Pflanzliche Stammzellen halten die Luft an

Ein internationales Team mit RWTH-Beteiligung konnte zeigen, dass verminderte Sauerstoffverfügbarkeit zur Pflanzenentwicklung beiträgt. Die Forschungsergebnisse sind in der Fachzeitschrift „Nature" veröffentlicht.

Ein Baum kann die Erdatmosphäre mittels der Photosynthese mit über 120 Kilogramm Sauerstoff jährlich anreichern. Allerdings benötigen Pflanzen auch selber Sauerstoff für ihre Energieversorgung. Pflanzenorgane wie Wurzeln oder verholzte Sprosse, die keine Photosynthese betreiben, sind darum anfällig für ungenügende Sauerstoffversorgung, die zu eingeschränkter Produktivität oder gar Ernteausfällen führen kann. Wissenschaftlerinnen und Wissenschaftler der RWTH Aachen, der Scuola Superiore Sant’Anna in Pisa, der Universität Kopenhagen sowie der Universität Heidelberg haben jetzt allerdings nachgewiesen, dass niedrige Sauerstoffkonzentrationen nicht ausschließlich eine Belastung für Pflanzen sind, sondern zu den Schlüsselbedingungen für die Regulation des Wachstums zählen.

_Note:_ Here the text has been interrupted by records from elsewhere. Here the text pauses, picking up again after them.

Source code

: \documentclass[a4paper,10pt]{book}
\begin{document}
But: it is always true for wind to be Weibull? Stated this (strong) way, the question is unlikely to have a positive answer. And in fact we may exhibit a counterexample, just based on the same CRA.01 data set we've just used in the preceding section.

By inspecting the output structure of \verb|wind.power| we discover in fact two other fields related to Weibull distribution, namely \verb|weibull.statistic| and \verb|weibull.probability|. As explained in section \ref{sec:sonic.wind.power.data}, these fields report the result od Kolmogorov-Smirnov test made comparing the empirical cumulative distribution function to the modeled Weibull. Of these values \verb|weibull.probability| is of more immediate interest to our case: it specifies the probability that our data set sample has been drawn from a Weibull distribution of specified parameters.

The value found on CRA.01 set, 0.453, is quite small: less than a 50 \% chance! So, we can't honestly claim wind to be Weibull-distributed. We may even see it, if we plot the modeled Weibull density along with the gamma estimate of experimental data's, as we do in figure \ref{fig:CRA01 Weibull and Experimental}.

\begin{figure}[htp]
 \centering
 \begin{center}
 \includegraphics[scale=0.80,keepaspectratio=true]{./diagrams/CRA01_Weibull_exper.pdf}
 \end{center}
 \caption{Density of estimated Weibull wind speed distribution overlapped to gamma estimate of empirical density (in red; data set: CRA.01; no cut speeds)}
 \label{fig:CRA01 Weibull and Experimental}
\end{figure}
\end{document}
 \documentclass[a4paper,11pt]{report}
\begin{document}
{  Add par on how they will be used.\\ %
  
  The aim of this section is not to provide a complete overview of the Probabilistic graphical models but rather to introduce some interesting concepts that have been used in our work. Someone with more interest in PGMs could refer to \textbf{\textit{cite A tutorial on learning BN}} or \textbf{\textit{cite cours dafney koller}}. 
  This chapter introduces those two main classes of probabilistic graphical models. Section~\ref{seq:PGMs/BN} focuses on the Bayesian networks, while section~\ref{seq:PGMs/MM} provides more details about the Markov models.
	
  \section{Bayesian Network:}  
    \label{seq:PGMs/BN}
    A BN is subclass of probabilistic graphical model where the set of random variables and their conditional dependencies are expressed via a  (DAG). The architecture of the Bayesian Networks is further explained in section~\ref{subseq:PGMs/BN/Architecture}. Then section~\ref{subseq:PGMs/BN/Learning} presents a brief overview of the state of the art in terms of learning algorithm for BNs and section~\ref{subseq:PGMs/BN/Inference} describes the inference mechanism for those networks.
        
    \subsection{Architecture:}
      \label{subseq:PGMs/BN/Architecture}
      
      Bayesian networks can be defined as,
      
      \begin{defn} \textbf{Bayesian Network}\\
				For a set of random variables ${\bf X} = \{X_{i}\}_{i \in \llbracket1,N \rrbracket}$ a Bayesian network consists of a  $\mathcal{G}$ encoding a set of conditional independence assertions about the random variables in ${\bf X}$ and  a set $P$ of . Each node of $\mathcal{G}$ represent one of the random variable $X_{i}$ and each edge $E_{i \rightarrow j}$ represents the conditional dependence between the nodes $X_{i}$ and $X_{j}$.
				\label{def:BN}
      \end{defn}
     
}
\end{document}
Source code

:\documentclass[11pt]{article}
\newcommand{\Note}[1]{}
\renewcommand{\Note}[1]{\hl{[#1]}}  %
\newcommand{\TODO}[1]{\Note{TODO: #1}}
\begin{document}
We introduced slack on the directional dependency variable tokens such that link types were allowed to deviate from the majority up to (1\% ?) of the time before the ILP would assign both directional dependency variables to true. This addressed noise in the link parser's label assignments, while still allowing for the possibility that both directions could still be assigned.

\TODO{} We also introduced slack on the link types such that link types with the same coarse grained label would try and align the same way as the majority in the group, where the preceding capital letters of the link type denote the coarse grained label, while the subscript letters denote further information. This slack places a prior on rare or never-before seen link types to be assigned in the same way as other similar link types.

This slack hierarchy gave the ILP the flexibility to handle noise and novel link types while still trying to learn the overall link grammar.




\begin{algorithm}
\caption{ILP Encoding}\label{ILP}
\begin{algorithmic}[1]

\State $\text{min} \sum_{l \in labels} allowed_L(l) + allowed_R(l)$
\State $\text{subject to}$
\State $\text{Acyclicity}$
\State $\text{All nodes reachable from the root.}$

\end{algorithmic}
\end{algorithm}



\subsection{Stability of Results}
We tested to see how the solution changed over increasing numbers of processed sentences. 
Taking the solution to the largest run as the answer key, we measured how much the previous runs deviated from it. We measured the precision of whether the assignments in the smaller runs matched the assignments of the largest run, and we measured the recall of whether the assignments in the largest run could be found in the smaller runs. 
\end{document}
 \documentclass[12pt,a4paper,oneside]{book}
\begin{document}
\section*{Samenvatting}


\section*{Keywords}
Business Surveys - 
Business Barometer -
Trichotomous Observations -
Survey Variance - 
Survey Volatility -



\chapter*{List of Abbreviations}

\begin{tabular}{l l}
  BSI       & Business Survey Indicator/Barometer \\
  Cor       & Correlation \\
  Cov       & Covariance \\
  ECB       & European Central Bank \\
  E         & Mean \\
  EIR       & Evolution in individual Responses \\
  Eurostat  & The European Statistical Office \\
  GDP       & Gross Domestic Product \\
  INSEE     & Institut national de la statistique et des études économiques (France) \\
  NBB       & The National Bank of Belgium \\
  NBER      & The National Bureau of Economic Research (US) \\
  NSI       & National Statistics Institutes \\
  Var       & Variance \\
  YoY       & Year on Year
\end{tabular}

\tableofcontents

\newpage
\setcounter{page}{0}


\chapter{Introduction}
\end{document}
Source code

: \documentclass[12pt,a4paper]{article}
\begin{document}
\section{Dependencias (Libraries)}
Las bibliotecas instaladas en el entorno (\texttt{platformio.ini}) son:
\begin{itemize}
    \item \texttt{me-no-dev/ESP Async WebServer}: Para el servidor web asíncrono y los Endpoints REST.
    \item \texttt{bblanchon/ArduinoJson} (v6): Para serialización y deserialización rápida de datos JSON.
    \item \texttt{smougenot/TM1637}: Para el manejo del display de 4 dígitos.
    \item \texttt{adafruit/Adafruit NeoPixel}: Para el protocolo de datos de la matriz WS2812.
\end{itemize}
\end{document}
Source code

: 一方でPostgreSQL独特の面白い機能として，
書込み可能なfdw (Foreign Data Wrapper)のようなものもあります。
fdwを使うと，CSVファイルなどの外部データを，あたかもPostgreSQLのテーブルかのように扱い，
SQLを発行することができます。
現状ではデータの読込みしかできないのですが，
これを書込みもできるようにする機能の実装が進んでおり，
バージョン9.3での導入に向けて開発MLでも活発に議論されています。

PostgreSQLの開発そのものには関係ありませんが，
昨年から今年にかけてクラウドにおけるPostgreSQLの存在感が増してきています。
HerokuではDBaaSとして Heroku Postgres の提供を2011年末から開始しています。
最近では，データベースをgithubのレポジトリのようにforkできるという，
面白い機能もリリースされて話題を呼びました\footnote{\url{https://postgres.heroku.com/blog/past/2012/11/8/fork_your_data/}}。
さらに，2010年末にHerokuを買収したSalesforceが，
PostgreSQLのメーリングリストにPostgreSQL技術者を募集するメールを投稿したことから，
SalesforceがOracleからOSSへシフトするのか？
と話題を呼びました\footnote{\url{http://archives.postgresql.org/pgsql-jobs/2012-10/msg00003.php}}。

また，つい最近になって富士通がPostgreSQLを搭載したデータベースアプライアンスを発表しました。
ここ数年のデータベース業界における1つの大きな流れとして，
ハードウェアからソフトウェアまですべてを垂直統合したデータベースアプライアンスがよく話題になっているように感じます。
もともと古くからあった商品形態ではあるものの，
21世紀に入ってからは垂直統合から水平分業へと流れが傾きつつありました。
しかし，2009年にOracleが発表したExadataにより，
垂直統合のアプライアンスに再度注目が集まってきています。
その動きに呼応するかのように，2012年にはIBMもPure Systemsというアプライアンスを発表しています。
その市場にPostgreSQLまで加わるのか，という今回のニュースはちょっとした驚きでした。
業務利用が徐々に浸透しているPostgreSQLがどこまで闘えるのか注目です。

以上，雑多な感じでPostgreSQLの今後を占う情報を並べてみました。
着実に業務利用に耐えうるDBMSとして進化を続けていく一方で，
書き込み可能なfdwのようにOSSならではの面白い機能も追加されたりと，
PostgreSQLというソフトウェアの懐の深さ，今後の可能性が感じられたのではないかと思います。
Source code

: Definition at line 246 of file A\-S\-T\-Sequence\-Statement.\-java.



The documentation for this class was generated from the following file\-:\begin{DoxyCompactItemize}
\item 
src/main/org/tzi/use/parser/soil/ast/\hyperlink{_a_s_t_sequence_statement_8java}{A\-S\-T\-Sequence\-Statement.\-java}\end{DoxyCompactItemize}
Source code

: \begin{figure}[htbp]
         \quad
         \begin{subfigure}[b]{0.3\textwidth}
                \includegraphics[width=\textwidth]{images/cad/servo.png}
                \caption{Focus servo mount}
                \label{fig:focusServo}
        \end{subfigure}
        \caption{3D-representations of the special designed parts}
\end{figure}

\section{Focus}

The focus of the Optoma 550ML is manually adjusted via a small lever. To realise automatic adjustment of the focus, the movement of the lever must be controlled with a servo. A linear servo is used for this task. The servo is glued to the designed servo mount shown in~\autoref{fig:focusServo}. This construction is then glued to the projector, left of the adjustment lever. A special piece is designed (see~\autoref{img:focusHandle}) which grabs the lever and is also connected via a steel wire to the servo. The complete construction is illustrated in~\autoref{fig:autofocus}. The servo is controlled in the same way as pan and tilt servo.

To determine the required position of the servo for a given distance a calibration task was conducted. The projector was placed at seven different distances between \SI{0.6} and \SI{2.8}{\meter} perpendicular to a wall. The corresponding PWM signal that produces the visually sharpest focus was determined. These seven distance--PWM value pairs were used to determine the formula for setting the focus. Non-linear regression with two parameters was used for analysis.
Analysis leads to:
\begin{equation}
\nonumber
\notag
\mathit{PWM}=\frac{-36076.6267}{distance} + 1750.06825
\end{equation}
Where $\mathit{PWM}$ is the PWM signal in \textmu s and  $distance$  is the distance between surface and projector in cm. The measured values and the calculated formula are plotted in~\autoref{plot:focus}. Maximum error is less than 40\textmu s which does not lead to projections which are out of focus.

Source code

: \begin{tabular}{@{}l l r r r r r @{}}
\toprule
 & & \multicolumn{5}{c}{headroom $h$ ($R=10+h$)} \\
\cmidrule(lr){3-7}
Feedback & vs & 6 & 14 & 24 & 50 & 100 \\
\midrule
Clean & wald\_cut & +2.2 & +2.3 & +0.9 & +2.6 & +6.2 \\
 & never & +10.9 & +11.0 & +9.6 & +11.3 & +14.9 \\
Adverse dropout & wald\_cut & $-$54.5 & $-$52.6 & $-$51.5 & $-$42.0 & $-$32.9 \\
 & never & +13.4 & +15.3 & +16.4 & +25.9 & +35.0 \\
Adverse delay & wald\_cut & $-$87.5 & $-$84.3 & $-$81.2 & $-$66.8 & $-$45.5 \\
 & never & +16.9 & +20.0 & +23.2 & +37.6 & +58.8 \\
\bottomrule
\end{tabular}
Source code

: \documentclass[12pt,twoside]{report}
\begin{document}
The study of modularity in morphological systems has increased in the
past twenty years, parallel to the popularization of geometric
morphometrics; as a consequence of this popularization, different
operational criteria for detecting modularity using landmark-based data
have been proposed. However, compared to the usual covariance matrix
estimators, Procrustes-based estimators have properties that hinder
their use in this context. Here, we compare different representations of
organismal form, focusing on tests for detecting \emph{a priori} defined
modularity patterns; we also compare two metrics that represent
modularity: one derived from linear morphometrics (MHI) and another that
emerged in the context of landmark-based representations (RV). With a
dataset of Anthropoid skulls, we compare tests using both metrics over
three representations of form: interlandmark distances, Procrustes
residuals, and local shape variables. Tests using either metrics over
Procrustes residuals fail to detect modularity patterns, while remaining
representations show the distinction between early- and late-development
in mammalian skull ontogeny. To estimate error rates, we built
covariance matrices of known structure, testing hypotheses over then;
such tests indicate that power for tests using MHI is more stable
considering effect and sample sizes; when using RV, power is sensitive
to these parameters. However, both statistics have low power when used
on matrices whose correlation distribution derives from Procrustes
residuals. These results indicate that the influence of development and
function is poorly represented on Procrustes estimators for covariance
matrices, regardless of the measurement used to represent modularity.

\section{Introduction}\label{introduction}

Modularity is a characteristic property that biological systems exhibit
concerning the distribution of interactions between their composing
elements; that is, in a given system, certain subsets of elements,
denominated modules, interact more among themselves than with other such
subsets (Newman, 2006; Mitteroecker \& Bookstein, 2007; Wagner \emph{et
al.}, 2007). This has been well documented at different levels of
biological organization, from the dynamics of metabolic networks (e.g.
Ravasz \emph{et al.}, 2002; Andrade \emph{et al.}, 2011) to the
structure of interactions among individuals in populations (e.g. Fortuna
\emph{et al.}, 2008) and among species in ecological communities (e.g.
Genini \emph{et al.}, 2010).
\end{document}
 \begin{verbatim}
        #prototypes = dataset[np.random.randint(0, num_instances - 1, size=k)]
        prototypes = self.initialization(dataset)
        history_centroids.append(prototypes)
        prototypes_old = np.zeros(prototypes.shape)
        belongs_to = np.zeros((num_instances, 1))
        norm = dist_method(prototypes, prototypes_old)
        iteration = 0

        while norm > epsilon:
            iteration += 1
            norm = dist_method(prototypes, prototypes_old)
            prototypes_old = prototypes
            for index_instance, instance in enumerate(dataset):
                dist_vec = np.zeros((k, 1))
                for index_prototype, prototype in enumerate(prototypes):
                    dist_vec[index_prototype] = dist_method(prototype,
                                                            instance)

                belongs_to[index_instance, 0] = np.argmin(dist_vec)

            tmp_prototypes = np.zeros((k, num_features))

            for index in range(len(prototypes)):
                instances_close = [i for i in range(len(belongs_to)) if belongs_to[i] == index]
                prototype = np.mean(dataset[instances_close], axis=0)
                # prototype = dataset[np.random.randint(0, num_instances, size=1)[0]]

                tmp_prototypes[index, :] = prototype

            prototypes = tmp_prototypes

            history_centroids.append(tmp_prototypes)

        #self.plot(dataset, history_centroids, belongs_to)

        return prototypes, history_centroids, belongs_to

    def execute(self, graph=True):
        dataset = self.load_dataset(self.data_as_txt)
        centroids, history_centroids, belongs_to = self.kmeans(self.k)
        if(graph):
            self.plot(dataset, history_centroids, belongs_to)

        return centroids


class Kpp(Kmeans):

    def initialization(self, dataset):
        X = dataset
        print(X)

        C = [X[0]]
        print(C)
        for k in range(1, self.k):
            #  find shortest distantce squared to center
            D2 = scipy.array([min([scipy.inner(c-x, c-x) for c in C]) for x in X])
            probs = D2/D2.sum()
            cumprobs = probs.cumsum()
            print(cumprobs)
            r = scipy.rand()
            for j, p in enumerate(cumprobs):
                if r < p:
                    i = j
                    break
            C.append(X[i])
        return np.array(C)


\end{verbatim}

Mithilfe mikroskopischer Sonden wurde die Sauerstoffkonzentration innerhalb eines nur etwa dreißig Zellen umfassenden Gewebebereiches – der als Sprossapikalmeristem bezeichnet wird – gemessen. Dabei konnte festgestellt werden, dass die Stammzellen, die für die Entstehung neuer Blätter und Blüten verantwortlich sind, von einem Nischenbereich mit niedriger Sauerstoffkonzentration umhüllt sind. Bei niedriger Konzentration kann das Protein ZPR2, zuständig für Zellwachstum und Zelldifferenzierung, stabiler werden. Diese Entdeckung knüpft an Erkenntnisse über Steuerungsmechanismen im anaeroben Pflanzenstoffwechsel an und verbessert das Verständnis für die Zusammenhänge zwischen Pflanzen und Umweltbedingungen.

Die Notwendigkeit niedriger Sauerstoffwerte für den Erhalt pluripotenter Zellen ist kein Alleinstellungsmerkmal bei Pflanzen, auch diverse Stammzellenarten von Tieren oder Menschen besitzen diese Eigenschaft. Dies ist bemerkenswert, weil Pflanzen und Tiere im evolutionären Kontext nur sehr entfernt miteinander verwandt sind, als Mehrzeller aber den höchsten Grad an Komplexität aufweisen. Scheinbar ist eine sauerstoffarme Umgebung Voraussetzung für eine erfolgreiche Zellteilung in der Stammzellnische und hat sich daher unabhängig voneinander in beiden Spezies entwickelt.

Saatgutproduzenten haben nun bessere Zielvorgaben bei der Selektion neuer Zuchtkulturen, die eine Anpassung an suboptimale Voraussetzungen wie extreme Hitze oder Überflutungsgefahr ermöglicht. Auch können pflanzliche und tierische Stammzellen miteinander verglichen werden, um die Rolle pluripotenter Stammzellen bei der Organentwicklung und -erhaltung zu klären.